The ideas behind the New Frontier
- ‘Poverty and surplus’
, - JFK promised that if elected he would not be indifferent to poverty after campaigning in
impoverished West Virginia in 1960. However, this could have been targeted at
impoverished West Virginia and fellow Democrats who doubted his liberal credentials to win
votes.
- ‘Peace and war’
- Kennedy conducted Cold Warrior election campaigns that promised to wage the Cold War
with more vigour and emphasised how Democrats were better than Republicans at
defending that nation against Communism.
- ‘A new generation of leadership’
- In keeping with his theme of change and dynamism, Kennedy’s New Frontier helped him
differentiate himself from the New Deal and the Fair Deal by tarnishing the Eisenhower era
as one of selfish complacency and burnishing the Kennedy charisma with an idealism and
dynamism that captured popular imagination.
In 1972, the journalist David Halberstam referred to the JFK’s administration as ‘the best and the brightest’
- Kennedy’s administration had overall little experience in governing except for Johnson who was a
legislative expert and who Kennedy did not want to be seen as reliant upon.
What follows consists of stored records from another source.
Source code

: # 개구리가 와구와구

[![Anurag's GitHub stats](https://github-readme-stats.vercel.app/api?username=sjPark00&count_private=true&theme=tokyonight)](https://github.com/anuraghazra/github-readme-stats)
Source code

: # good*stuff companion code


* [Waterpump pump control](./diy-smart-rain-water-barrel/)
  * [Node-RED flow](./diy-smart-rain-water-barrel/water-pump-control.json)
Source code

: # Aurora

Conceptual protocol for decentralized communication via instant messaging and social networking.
- Lyndon B. Johnson - Vice President
- Choosing Johnson as his Vice President helped win Kennedy the 1960 election and
helped get bills through Congress. As a southern politician he could relate to the
Dixiecrats and as a seasoned politician knew how to get legislation moving.
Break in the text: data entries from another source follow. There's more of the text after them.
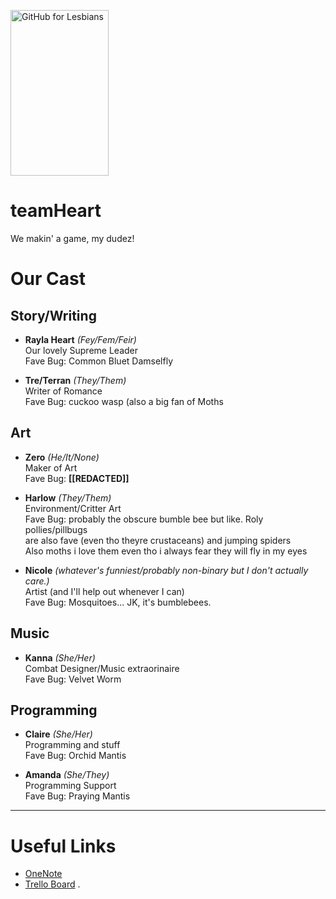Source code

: <img width="157" height="265" alt="GitHub for Lesbians" src="https://github.com/user-attachments/assets/2218d8f3-9dad-4b3d-9cb7-119893cbe17b" />   <br/> 
# teamHeart 
We makin' a game, my dudez!

# Our Cast
## Story/Writing
* **Rayla Heart** *(Fey/Fem/Feir)* \
  Our lovely Supreme Leader \
  Fave Bug: Common Bluet Damselfly
  
* **Tre/Terran** *(They/Them)* \
  Writer of Romance \
  Fave Bug: cuckoo wasp (also a big fan of Moths
  
## Art
* **Zero** *(He/It/None)* \
  Maker of Art \
  Fave Bug: **[[REDACTED]]**
  
* **Harlow** *(They/Them)* \
  Environment/Critter Art \
  Fave Bug: probably the obscure bumble bee but like. Roly pollies/pillbugs \
  are also fave (even tho theyre crustaceans) and jumping spiders \
  Also moths i love them even tho i always fear they will fly in my eyes
  
* **Nicole** *(whatever's funniest/probably non-binary but I don't actually care.)* \
  Artist (and I'll help out whenever I can) \
  Fave Bug: Mosquitoes... JK, it's bumblebees.
  
## Music
* **Kanna** *(She/Her)* \
  Combat Designer/Music extraorinaire \
  Fave Bug: Velvet Worm
  
## Programming
* **Claire** *(She/Her)* \
  Programming and stuff \
  Fave Bug: Orchid Mantis
  
* **Amanda** *(She/They)* \
  Programming Support \
  Fave Bug: Praying Mantis
  
---

# Useful Links
* [OneNote](https://onedrive.live.com/view.aspx?resid=48571935547B5873!s7f8a6dccf7b7461cb69a962fda9b2376&migratedtospo=true&redeem=aHR0cHM6Ly8xZHJ2Lm1zL28vYy80ODU3MTkzNTU0N2I1ODczL0VzeHRpbi0zOXh4R3RwcVdMOXFiSTNZQjRVTVlhMzN1RGF3RjFKbkVHYUFTVEE_ZT1rS2QzakM&wd=target%28Story%20Line.one%7C3dc69cea-3626-492f-aca9-11ee746a5b35%2FRough%20Draft%20All%7C25562484-95c9-4c1a-86ce-cb2a0eaf2e8e%2F%29&wdorigin=NavigationUrl)
* [Trello Board](https://trello.com/invite/b/68bf05319617a680eec49ed6/ATTIf7de3e469c8aa7002ea803af092332bfCA6132E3/team-heart-project)
.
- Bobby Kennedy - Attorney General (legal advisor)
- Under Bobby Kennedy convictions for organised crime increased 800% and he
repeatedly intervened on the side of the civil rights movement in the Freedom Rides,
over James Meredith’s admittance to the University of Mississippi.
- Dean Rusk - Secretary of State (foreign policy advisor)
- Robert McNamara - Secretary of Defence of the United States
- Kennedy’s appointment of Robert McNamara was an error, heavily driven by
statistical analysis rather than experience – he advocated for increased involvement
in Vietnam and for building up deterrence in armaments, exacerbating the Cold War.
Domestic / economic policies
- JFK spoke of ‘unanswered questions’ of poverty in a land of ‘surplus’ in his New Frontier speech.
- JFK used his executive powers to focus federal purchasing power and construction projects on
areas of high unemployment and direct the Department of Agriculture to double food distribution to
the poor and unemployed.
- In 1963, The US remained by far the world’s most prosperous nation.
- Personal income rose by 15%.
- However, inflation and unemployment was on Americans’ list of major concerns in a 1963
poll with unemployment averaging 5-7% in 1961-63.
Employment
- The 1961 Omnibus Housing Act granted $5 billion for the extension of existing programmes, such
as urban renewal and public housing, which provided more job opportunities, and authorised low-
interest loans for struggling middle-income families to boost their financial capacity. However,
Congress aimed to get America out of recession rather than alleviate poverty, so the Act helped
developers, construction unions and Democrats running for office more than it did the poor.
- The 1962 Manpower Development and Training Act boasted 351 approved programmes for 12,600
trainees in 40 states to train and retrain those unemployed because of increased automation and
technological change. However, these programmes mainly subsidised officials and private interests
who provided the training instead of greatly reducing the number of the employed.